La « réalité » qu’on oppose à l’idéologie, on voudrait bien qu’elle aille de soi et qu’elle s’impose dans l’évidence, pour qui a le bon regard, comme l’imminence de l’hiver dans le gel d’une nuit de novembre. Mais il n’est pas sûr que ce qu’on appelle « réalité » renvoie tout simplement à ce qui est comme à un strict donné qu’on cueillerait en se penchant un peu. La psychanalyse a assez insisté sur ce point : la réalité, c’est surtout ce qui résiste à nos aspirations, à nos désirs, à notre volonté. On ne saurait toutefois rendre ainsi impossible d’avance toute proposition sur le monde. Mais l’opération de pensée et de parole qui consiste à se référer à « la réalité » ne va pas de soi : elle est toujours un rapport entre un ensemble de donnés, bel et bien effectifs (on l’espère), et le nom « réalité » qui sert à les désigner. Cette proposition n’a rien de tautologique : elle réaffirme la conviction fondamentale que toute réalité présentée comme telle reste une version de réalité qui contient une part de construction et de postulat.

Sur le plan politique, ce qui partage les positions ne tient pas à la différence entre la proximité avec le réel des un·es et l’éloignement des autres, mais notamment à la différence entre des découpages du réel.

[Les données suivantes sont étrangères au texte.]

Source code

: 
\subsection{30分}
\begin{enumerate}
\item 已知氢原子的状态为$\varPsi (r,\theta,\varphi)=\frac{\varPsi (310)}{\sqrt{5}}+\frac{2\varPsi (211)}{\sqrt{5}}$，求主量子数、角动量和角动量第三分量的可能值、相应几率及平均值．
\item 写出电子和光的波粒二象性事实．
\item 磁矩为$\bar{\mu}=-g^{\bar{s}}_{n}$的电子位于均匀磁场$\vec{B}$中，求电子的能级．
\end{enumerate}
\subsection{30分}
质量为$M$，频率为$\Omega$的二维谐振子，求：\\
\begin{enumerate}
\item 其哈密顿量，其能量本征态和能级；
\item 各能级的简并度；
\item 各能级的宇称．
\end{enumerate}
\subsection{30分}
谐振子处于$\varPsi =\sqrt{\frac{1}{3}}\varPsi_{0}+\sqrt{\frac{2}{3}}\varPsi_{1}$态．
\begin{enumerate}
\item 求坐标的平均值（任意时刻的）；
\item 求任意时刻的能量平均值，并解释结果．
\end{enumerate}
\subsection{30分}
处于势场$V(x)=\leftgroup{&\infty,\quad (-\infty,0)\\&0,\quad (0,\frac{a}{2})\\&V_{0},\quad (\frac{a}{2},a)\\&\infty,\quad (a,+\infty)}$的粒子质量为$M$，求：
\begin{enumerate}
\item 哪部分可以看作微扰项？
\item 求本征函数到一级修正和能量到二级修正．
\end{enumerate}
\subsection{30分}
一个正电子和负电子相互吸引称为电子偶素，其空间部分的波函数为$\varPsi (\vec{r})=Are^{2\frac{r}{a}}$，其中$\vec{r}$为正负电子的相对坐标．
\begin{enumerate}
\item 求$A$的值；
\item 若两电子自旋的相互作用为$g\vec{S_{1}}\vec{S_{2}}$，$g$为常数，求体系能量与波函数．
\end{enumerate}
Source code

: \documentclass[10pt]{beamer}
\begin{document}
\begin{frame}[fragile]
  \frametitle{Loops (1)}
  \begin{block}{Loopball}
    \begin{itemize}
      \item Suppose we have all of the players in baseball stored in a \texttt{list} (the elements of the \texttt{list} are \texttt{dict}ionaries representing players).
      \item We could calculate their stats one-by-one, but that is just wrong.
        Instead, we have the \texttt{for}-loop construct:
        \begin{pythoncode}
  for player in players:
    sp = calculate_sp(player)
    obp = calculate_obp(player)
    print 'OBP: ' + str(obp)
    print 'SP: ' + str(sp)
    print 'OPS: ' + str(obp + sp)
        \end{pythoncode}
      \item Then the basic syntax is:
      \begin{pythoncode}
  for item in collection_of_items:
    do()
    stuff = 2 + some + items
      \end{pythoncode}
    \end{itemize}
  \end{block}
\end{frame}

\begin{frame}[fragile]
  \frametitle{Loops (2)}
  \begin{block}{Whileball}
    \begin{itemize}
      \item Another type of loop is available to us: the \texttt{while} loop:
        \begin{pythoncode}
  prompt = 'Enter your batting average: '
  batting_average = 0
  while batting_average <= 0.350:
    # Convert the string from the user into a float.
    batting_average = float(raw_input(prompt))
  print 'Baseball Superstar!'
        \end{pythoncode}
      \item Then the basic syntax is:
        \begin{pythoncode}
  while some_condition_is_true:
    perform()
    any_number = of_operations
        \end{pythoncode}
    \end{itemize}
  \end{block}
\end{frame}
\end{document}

La politique est le lieu de confrontation entre des cartes du réel, entre différents résultats de cette opération de découpage partiel de ce qu’on appelle « réalité ». Le pragmatisme, le réalisme politique, le consensus, la lucidité sont d’autres noms de certains de ces découpages. Mais ils ont ceci de spécifique qu’en se prétendant non idéologiques ils voudraient faire oublier qu’ils sont également des versions du réel.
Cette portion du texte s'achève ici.